/lambda_web_flyer

An experiment working with AWS API Gateway, AWS Lambda, and a rudimentary Python web scraper.

Primary LanguagePython

I use a spreadsheet to keep track of frequent flyer miles accrued over the course of the year. I have the distances between the most common origins and destinations, but I'm constantly going online to look up distances I don't know off-hand. I've found sources on line for calculating the distances, but they've often been slow, awkward, or otherwise clumsy to interface with. In order to make my life simpler, I decided to write a Python script to automate the query and scrape the results.

Carrying this a bit further, I thought it would be nice if the spreadsheet could interface with the web scraper directly. It would be overkill to turn the scraper into an always-on API, but it seemed like a good opportunity to experiment with some AWS services that facilitate the serverless craze. Specifically, it gave me an opportunity to play with Lambda and API Gateway.

The web scraper it self is called WebFlyer as it fetches data from the WebFlyer mileage calculator. Under the hood, the scraper depends on Requests to fetch the data and lxml to parse the results. (NB: This mileage calculator has a few quirks, such as rounding results to three significant digits, so results can vary from reality.)

The file lambda_function.py contains the handler used to mediate between Lambda and API Gateway by converting API path parameters into arguments to WebFlyer.

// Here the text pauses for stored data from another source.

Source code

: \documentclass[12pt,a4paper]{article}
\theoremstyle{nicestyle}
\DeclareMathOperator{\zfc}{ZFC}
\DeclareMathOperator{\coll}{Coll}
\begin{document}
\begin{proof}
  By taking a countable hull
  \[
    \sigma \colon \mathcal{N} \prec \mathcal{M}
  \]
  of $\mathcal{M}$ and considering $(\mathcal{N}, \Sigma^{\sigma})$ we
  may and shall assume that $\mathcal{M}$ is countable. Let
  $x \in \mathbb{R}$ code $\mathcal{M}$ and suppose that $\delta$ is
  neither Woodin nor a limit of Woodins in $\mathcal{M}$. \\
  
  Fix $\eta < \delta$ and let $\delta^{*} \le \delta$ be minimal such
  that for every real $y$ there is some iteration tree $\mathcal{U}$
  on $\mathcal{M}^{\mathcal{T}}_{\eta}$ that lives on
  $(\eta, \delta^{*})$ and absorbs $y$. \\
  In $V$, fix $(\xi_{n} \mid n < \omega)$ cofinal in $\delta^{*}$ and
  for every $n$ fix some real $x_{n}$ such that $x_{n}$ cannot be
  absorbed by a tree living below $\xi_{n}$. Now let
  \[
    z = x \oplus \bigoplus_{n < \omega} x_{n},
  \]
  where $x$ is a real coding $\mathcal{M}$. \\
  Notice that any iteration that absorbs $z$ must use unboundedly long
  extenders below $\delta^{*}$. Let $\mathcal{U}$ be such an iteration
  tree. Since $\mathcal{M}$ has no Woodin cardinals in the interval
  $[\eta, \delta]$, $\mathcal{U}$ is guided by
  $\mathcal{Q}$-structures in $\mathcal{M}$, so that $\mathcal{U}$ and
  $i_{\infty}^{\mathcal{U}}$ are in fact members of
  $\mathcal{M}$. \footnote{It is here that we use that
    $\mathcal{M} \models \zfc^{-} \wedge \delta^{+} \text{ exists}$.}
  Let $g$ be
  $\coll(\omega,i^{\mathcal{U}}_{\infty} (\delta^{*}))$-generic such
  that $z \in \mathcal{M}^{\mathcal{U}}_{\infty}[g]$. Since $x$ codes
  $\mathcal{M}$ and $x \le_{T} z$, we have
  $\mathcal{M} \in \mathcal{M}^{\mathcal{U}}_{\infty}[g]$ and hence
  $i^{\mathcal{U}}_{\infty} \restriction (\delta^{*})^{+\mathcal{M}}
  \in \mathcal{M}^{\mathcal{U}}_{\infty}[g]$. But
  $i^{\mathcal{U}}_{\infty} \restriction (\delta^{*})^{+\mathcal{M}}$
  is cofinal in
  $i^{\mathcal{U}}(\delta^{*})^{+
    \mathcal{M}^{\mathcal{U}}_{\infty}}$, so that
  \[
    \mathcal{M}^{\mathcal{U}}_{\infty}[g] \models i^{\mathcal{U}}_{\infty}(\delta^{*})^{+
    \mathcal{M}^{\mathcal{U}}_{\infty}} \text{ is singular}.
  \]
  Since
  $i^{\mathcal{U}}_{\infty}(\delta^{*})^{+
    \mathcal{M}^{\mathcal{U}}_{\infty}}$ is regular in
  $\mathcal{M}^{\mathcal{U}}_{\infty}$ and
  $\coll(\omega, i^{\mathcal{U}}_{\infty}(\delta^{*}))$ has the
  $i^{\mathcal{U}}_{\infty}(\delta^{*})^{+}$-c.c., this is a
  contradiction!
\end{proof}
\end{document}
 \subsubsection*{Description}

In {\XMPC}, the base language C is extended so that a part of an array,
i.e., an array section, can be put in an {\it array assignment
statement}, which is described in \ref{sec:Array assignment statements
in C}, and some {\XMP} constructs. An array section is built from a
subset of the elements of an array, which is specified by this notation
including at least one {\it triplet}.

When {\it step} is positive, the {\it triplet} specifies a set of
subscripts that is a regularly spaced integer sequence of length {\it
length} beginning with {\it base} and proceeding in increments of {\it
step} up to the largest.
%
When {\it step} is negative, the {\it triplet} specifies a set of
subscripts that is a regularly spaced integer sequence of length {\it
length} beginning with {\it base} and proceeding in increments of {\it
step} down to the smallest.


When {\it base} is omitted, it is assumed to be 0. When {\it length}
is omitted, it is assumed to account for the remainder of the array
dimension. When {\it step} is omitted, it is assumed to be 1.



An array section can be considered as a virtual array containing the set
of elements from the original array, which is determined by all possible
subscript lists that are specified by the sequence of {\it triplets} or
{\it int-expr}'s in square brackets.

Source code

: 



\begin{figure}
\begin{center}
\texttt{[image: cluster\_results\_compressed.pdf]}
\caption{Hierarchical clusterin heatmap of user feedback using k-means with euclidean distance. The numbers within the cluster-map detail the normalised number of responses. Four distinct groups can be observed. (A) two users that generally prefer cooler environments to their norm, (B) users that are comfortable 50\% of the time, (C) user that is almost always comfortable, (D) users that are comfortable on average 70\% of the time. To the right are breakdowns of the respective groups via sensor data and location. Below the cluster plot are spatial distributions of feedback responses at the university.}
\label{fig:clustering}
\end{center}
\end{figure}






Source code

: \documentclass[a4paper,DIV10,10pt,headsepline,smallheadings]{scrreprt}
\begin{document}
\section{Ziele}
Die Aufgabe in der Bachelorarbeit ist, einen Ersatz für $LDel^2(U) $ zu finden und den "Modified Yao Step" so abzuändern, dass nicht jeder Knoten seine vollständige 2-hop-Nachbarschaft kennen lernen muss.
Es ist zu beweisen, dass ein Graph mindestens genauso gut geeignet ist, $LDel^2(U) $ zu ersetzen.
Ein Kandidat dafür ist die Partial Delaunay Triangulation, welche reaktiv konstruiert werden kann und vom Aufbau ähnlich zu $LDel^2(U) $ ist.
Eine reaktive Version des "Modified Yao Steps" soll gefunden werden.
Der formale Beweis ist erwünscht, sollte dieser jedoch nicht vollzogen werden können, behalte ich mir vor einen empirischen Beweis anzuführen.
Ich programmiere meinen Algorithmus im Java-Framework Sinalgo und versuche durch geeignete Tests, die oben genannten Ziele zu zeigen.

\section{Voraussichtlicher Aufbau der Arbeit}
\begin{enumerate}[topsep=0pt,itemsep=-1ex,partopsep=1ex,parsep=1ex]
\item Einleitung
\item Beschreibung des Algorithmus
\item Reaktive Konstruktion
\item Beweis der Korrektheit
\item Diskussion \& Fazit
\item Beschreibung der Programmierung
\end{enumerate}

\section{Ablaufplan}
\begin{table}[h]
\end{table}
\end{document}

Because the scraper depends on extra libraries that are not part of the standard library available to Lambda functions written in Python, these dependencies must be packaged up with the actual code and uploaded to AWS as a ZIP file. To rebuild the ZIP file run the following:

$ zip -f -r get_mileage.zip lambda_function.py web_flyer.py chardet certifi idna urllib3 requests lxml -x */__pycache__/ *.pyc

To upload the code to Lambda:

$ aws lambda update-function-code --function-name get_mileage --zip-file fileb://get_mileage.zip

(TODO: Describe API Gateway integration.)